ENH: DGEMM workunits #146
ENH: DGEMM workunits #146
Conversation
|
Maybe a reviewer should run the benchmark code locally a few times (once the deps are installed), to confirm if they see the large variations I see sometimes. I don't think that's necessarily surprising with multi-threaded benchmarks, but.. annoying |
|
I tried to make the benchmarks a bit more robust/clearer in terms of my concerns about outliers, and switch to using On this branch with 1 and 10 threads, respectively:
On
I think these results are a bit clearer, though I'd probably agree we still need to iterate more on the benchmark reporting to make it clearer. The boxplots should make outliers more obvious, but a short summary of the fold slowdown/speedup +- standard deviation or something like that should probably be placed on the plots as well at some point. |
|
Of course, we could also try to use a standard benchmarking library like |
|
I updated to include some text that shows a simple avg. +- std. dev. of relative speed on the plots, which is colored "red" if slower, "green" if faster. On this branch with 1 and 10 threads:
Same thing on
|
tylerjereddy
force-pushed
the
treddy_dgemm_with_workunits
branch
from
66b69e9
to
91c17a7
Compare
tests/test_linalg.py
Outdated
|
|
||
| @pytest.mark.parametrize("input_width, tile_width", [ | ||
| (4, 2), | ||
| #(8, 2), |
There was a problem hiding this comment.
The 2 x 2 tiled matrix multiplication tests are now passing for me locally at least, with SciPy (OpenBLAS) dgemm as a reference, when 4x4 matrices are used for a, and b.
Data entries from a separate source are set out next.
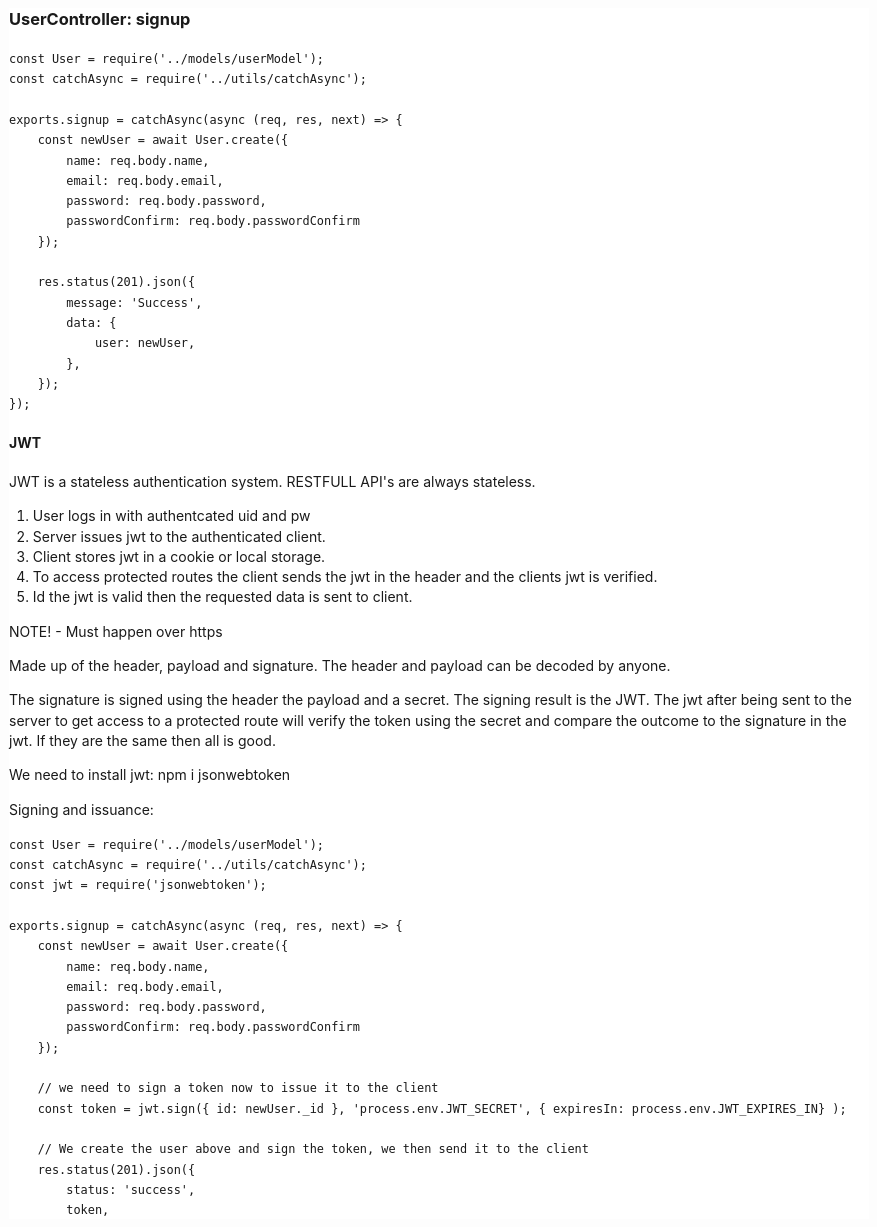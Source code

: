 ### UserController: signup

```
const User = require('../models/userModel');
const catchAsync = require('../utils/catchAsync');

exports.signup = catchAsync(async (req, res, next) => {
    const newUser = await User.create({
        name: req.body.name,
        email: req.body.email,
        password: req.body.password,
        passwordConfirm: req.body.passwordConfirm
    });

    res.status(201).json({
        message: 'Success',
        data: {
            user: newUser,
        },
    });
});
```

#### JWT

JWT is a stateless authentication system. RESTFULL API's are always stateless.

1. User logs in with authentcated uid and pw
2. Server issues jwt to the authenticated client.
3. Client stores jwt in a cookie or local storage.
4. To access protected routes the client sends the jwt in the header and the clients jwt is verified.
5. Id the jwt is valid then the requested data is sent to client.

NOTE! - Must happen over https

Made up of the header, payload and signature. The header and payload can be decoded by anyone.

The signature is signed using the header the payload and a secret. The signing result is the JWT. The jwt after being sent to the server to get access to a protected route will verify the token using the secret and compare the outcome to the signature in the jwt. If they are the same then all is good.

We need to install jwt: npm i jsonwebtoken

Signing and issuance:

```
const User = require('../models/userModel');
const catchAsync = require('../utils/catchAsync');
const jwt = require('jsonwebtoken');

exports.signup = catchAsync(async (req, res, next) => {
    const newUser = await User.create({
        name: req.body.name,
        email: req.body.email,
        password: req.body.password,
        passwordConfirm: req.body.passwordConfirm
    });

    // we need to sign a token now to issue it to the client
    const token = jwt.sign({ id: newUser._id }, 'process.env.JWT_SECRET', { expiresIn: process.env.JWT_EXPIRES_IN} );

    // We create the user above and sign the token, we then send it to the client
    res.status(201).json({
        status: 'success',
        token,
```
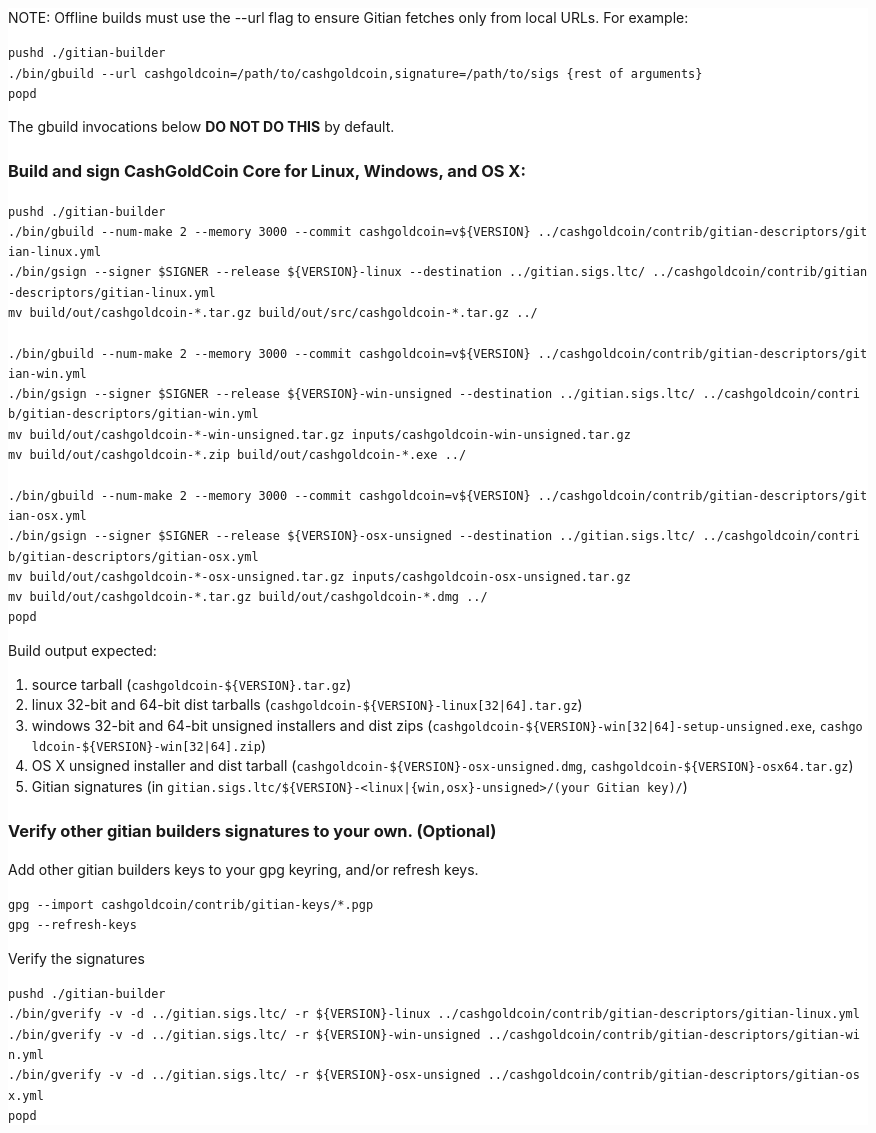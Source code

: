 NOTE: Offline builds must use the --url flag to ensure Gitian fetches only from local URLs. For example:

    pushd ./gitian-builder
    ./bin/gbuild --url cashgoldcoin=/path/to/cashgoldcoin,signature=/path/to/sigs {rest of arguments}
    popd

The gbuild invocations below <b>DO NOT DO THIS</b> by default.

### Build and sign CashGoldCoin Core for Linux, Windows, and OS X:

    pushd ./gitian-builder
    ./bin/gbuild --num-make 2 --memory 3000 --commit cashgoldcoin=v${VERSION} ../cashgoldcoin/contrib/gitian-descriptors/gitian-linux.yml
    ./bin/gsign --signer $SIGNER --release ${VERSION}-linux --destination ../gitian.sigs.ltc/ ../cashgoldcoin/contrib/gitian-descriptors/gitian-linux.yml
    mv build/out/cashgoldcoin-*.tar.gz build/out/src/cashgoldcoin-*.tar.gz ../

    ./bin/gbuild --num-make 2 --memory 3000 --commit cashgoldcoin=v${VERSION} ../cashgoldcoin/contrib/gitian-descriptors/gitian-win.yml
    ./bin/gsign --signer $SIGNER --release ${VERSION}-win-unsigned --destination ../gitian.sigs.ltc/ ../cashgoldcoin/contrib/gitian-descriptors/gitian-win.yml
    mv build/out/cashgoldcoin-*-win-unsigned.tar.gz inputs/cashgoldcoin-win-unsigned.tar.gz
    mv build/out/cashgoldcoin-*.zip build/out/cashgoldcoin-*.exe ../

    ./bin/gbuild --num-make 2 --memory 3000 --commit cashgoldcoin=v${VERSION} ../cashgoldcoin/contrib/gitian-descriptors/gitian-osx.yml
    ./bin/gsign --signer $SIGNER --release ${VERSION}-osx-unsigned --destination ../gitian.sigs.ltc/ ../cashgoldcoin/contrib/gitian-descriptors/gitian-osx.yml
    mv build/out/cashgoldcoin-*-osx-unsigned.tar.gz inputs/cashgoldcoin-osx-unsigned.tar.gz
    mv build/out/cashgoldcoin-*.tar.gz build/out/cashgoldcoin-*.dmg ../
    popd

Build output expected:

  1. source tarball (`cashgoldcoin-${VERSION}.tar.gz`)
  2. linux 32-bit and 64-bit dist tarballs (`cashgoldcoin-${VERSION}-linux[32|64].tar.gz`)
  3. windows 32-bit and 64-bit unsigned installers and dist zips (`cashgoldcoin-${VERSION}-win[32|64]-setup-unsigned.exe`, `cashgoldcoin-${VERSION}-win[32|64].zip`)
  4. OS X unsigned installer and dist tarball (`cashgoldcoin-${VERSION}-osx-unsigned.dmg`, `cashgoldcoin-${VERSION}-osx64.tar.gz`)
  5. Gitian signatures (in `gitian.sigs.ltc/${VERSION}-<linux|{win,osx}-unsigned>/(your Gitian key)/`)

### Verify other gitian builders signatures to your own. (Optional)

Add other gitian builders keys to your gpg keyring, and/or refresh keys.

    gpg --import cashgoldcoin/contrib/gitian-keys/*.pgp
    gpg --refresh-keys

Verify the signatures

    pushd ./gitian-builder
    ./bin/gverify -v -d ../gitian.sigs.ltc/ -r ${VERSION}-linux ../cashgoldcoin/contrib/gitian-descriptors/gitian-linux.yml
    ./bin/gverify -v -d ../gitian.sigs.ltc/ -r ${VERSION}-win-unsigned ../cashgoldcoin/contrib/gitian-descriptors/gitian-win.yml
    ./bin/gverify -v -d ../gitian.sigs.ltc/ -r ${VERSION}-osx-unsigned ../cashgoldcoin/contrib/gitian-descriptors/gitian-osx.yml
    popd
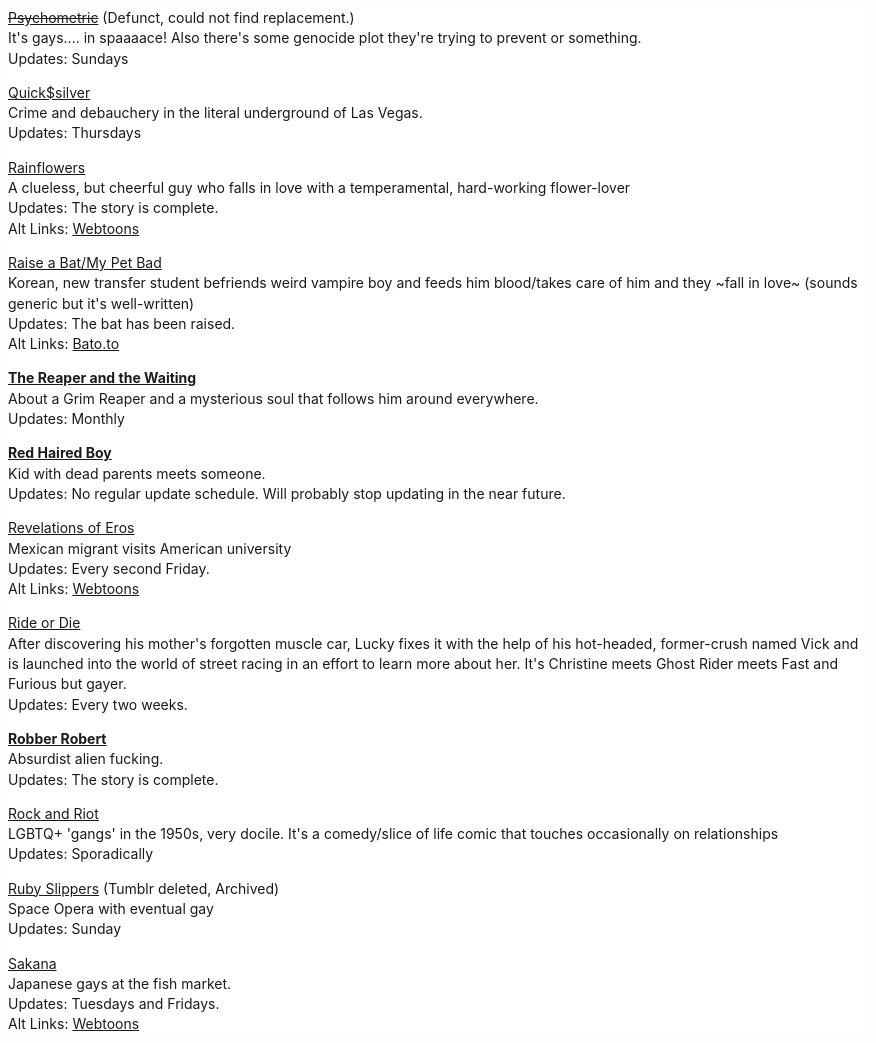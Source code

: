[~~Psychometric~~](http://psychrometric.smackjeeves.com/) (Defunct, could not find replacement.)\
It's gays.... in spaaaace! Also there's some genocide plot they're trying to prevent or something.\
Updates: Sundays

[Quick$silver](https://www.quicksilvercomic.com/comic/1)\
Crime and debauchery in the literal underground of Las Vegas.\
Updates: Thursdays

[Rainflowers](https://tapas.io/series/Rainflowers/info)\
A clueless, but cheerful guy who falls in love with a temperamental, hard-working flower-lover\
Updates: The story is complete.  
Alt Links: [Webtoons](https://www.webtoons.com/en/canvas/rainflowers/list?title_no=316822)

[Raise a Bat/My Pet Bad](https://asclepiasscans.wordpress.com/projects/raising-a-bat/)\
Korean, new transfer student befriends weird vampire boy and feeds him blood/takes care of him and they ~fall in love~ (sounds generic but it's well-written)\
Updates: The bat has been raised.  
Alt Links: [Bato.to](https://bato.to/series/81850)

[**The Reaper and the Waiting**](https://www.webtoons.com/en/challenge/the-reaper-and-the-waiting/list?title_no=311439)\
About a Grim Reaper and a mysterious soul that follows him around everywhere.\
Updates: Monthly

[**Red Haired Boy**](https://tapas.io/series/The-Red-Haire)\
Kid with dead parents meets someone.\
Updates: No regular update schedule. Will probably stop updating in the near future.

[Revelations of Eros](https://tapas.io/series/Revelation-of-Eros/info)\
Mexican migrant visits American university\
Updates: Every second Friday.  
Alt Links: [Webtoons](https://www.webtoons.com/en/canvas/revelation-of-eros/list?title_no=103965)

[Ride or Die](https://www.rideordiecomic.com/comic/000)\
After discovering his mother's forgotten muscle car, Lucky fixes it with the help of his hot-headed, former-crush named Vick and is launched into the world of street racing in an effort to learn more about her. It's Christine meets Ghost Rider meets Fast and Furious but gayer.\
Updates: Every two weeks.

[**Robber Robert**](http://robberrobert.orgymania.net/robberrobert/chapter-1)\
Absurdist alien fucking.\
Updates: The story is complete.

[Rock and Riot](https://tapastic.com/episode/186441)\
LGBTQ+ 'gangs' in the 1950s, very docile. It's a comedy/slice of life comic that touches occasionally on relationships\
Updates: Sporadically

[Ruby Slippers](https://web.archive.org/web/20220912215939/https://rubyslipperscomic.tumblr.com/post/160411826077) (Tumblr deleted, Archived)\
Space Opera with eventual gay\
Updates: Sunday

[Sakana](https://www.sakana-comic.com/comic/title-page-vol-1)\
Japanese gays at the fish market.\
Updates: Tuesdays and Fridays.  
Alt Links: [Webtoons](https://www.webtoons.com/en/canvas/sakana/list?title_no=934213)
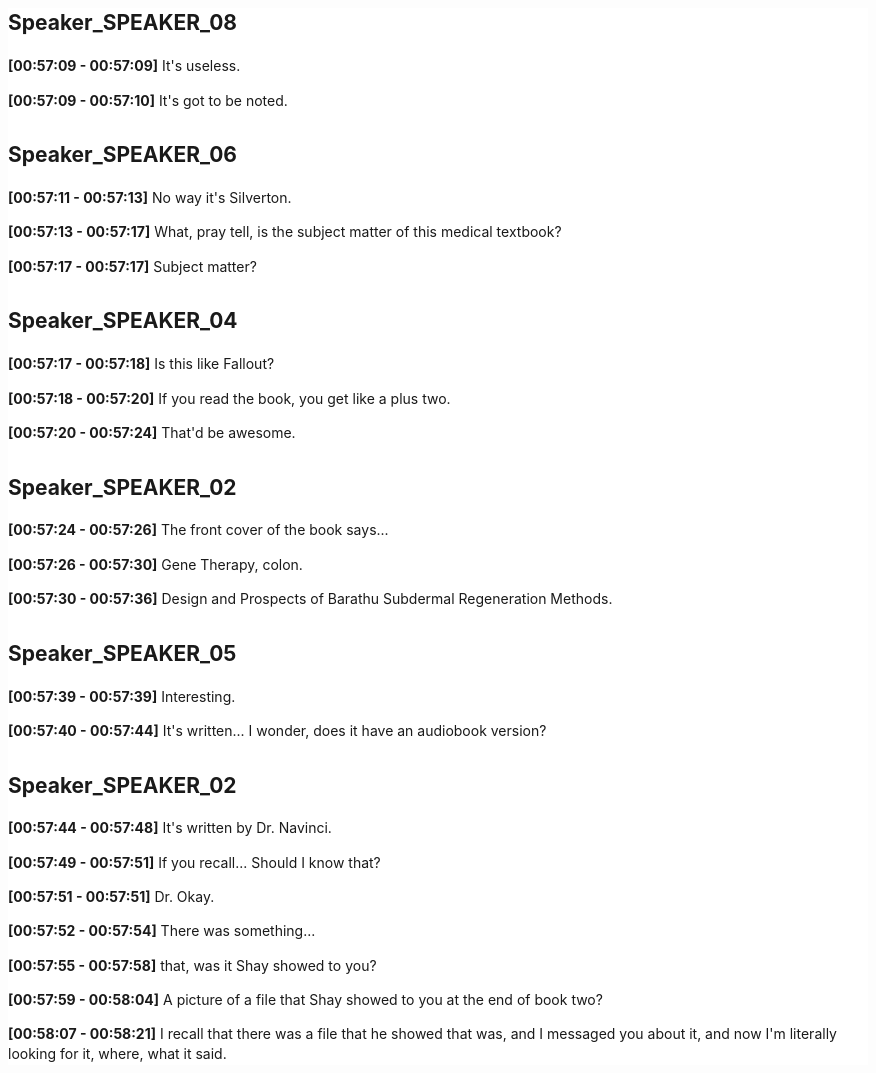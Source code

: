 
## Speaker_SPEAKER_08

**[00:57:09 - 00:57:09]** It's useless.

**[00:57:09 - 00:57:10]** It's got to be noted.


## Speaker_SPEAKER_06

**[00:57:11 - 00:57:13]** No way it's Silverton.

**[00:57:13 - 00:57:17]** What, pray tell, is the subject matter of this medical textbook?

**[00:57:17 - 00:57:17]** Subject matter?


## Speaker_SPEAKER_04

**[00:57:17 - 00:57:18]** Is this like Fallout?

**[00:57:18 - 00:57:20]** If you read the book, you get like a plus two.

**[00:57:20 - 00:57:24]** That'd be awesome.


## Speaker_SPEAKER_02

**[00:57:24 - 00:57:26]** The front cover of the book says...

**[00:57:26 - 00:57:30]** Gene Therapy, colon.

**[00:57:30 - 00:57:36]** Design and Prospects of Barathu Subdermal Regeneration Methods.


## Speaker_SPEAKER_05

**[00:57:39 - 00:57:39]** Interesting.

**[00:57:40 - 00:57:44]** It's written... I wonder, does it have an audiobook version?


## Speaker_SPEAKER_02

**[00:57:44 - 00:57:48]** It's written by Dr. Navinci.

**[00:57:49 - 00:57:51]** If you recall... Should I know that?

**[00:57:51 - 00:57:51]** Dr. Okay.

**[00:57:52 - 00:57:54]** There was something...

**[00:57:55 - 00:57:58]** that, was it Shay showed to you?

**[00:57:59 - 00:58:04]** A picture of a file that Shay showed to you at the end of book two?

**[00:58:07 - 00:58:21]** I recall that there was a file that he showed that was, and I messaged you about it, and now I'm literally looking for it, where, what it said.

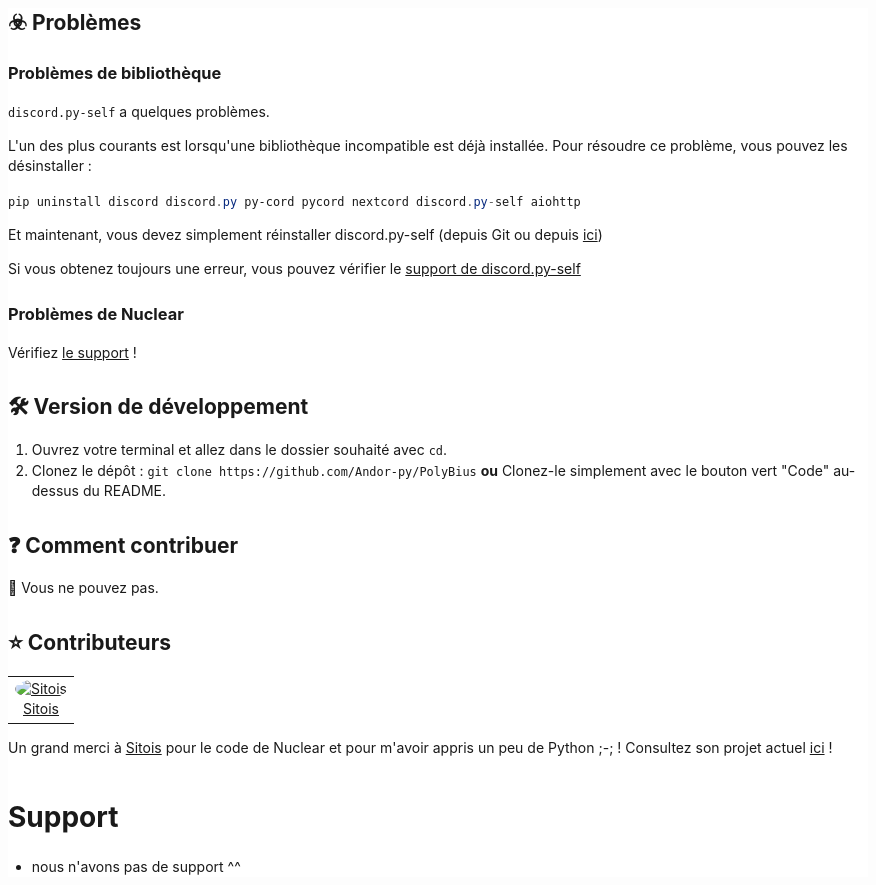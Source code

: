 ## ☣️ Problèmes
### Problèmes de bibliothèque
`discord.py-self` a quelques problèmes.
<br>

L'un des plus courants est lorsqu'une bibliothèque incompatible est déjà installée. Pour résoudre ce problème, vous pouvez les désinstaller :
```powershell
pip uninstall discord discord.py py-cord pycord nextcord discord.py-self aiohttp
```
Et maintenant, vous devez simplement réinstaller discord.py-self (depuis Git ou depuis [ici](https://github.com/Andor-py/PolyBius/releases/latest))

Si vous obtenez toujours une erreur, vous pouvez vérifier le [support de discord.py-self](https://t.me/dpy_self_discussions)
### Problèmes de Nuclear
Vérifiez [le support](https://github.com/Andor-py/PolyBius?tab=readme-ov-file#support) !

## 🛠️ Version de développement
1. Ouvrez votre terminal et allez dans le dossier souhaité avec `cd`.
2. Clonez le dépôt : `git clone https://github.com/Andor-py/PolyBius`
**ou**
Clonez-le simplement avec le bouton vert "Code" au-dessus du README.

## ❓ Comment contribuer

🖤 Vous ne pouvez pas. <br>

## ⭐ Contributeurs
<table align="center">
  <tr>
    <td align="center">
      <a href="https://github.com/Sitois">
        <img src="https://avatars.githubusercontent.com/u/143238636?v=4" alt="Sitois" width="80px" height="80px" style="border-radius: 50%;">
        <br>
        Sitois
      </a>
    </td>
  </tr>
</table>

Un grand merci à [Sitois](https://github.com/Sitois) pour le code de Nuclear et pour m'avoir appris un peu de Python ;-; ! Consultez son projet actuel [ici](https://github.com/Sitois/Nuclear-V2) !

# Support
* nous n'avons pas de support ^^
Other matrix and/or tile sizes can cause substantial issues, but perhaps I've carried this far enough forward for an initial review of the tiling algorithm and suggestions for generalization to varied matrix and tile sizes would be helpful (within the confines of i.e., powers of 2 at least).
Also, I believe we may need to add checks to prevent certain types of segfaults/errors, for example requesting team (thread) sizes/league (block) sizes or shared memory sizes that are not hardware-compatible...
There was a problem hiding this comment.
@JBludau The segfault in CI vs. passing locally is possibly fairly low-level hierarchical parallelism sutff, but having this lower-level stuff carefully caught with a thoughtful error message would be most helpful for debugging.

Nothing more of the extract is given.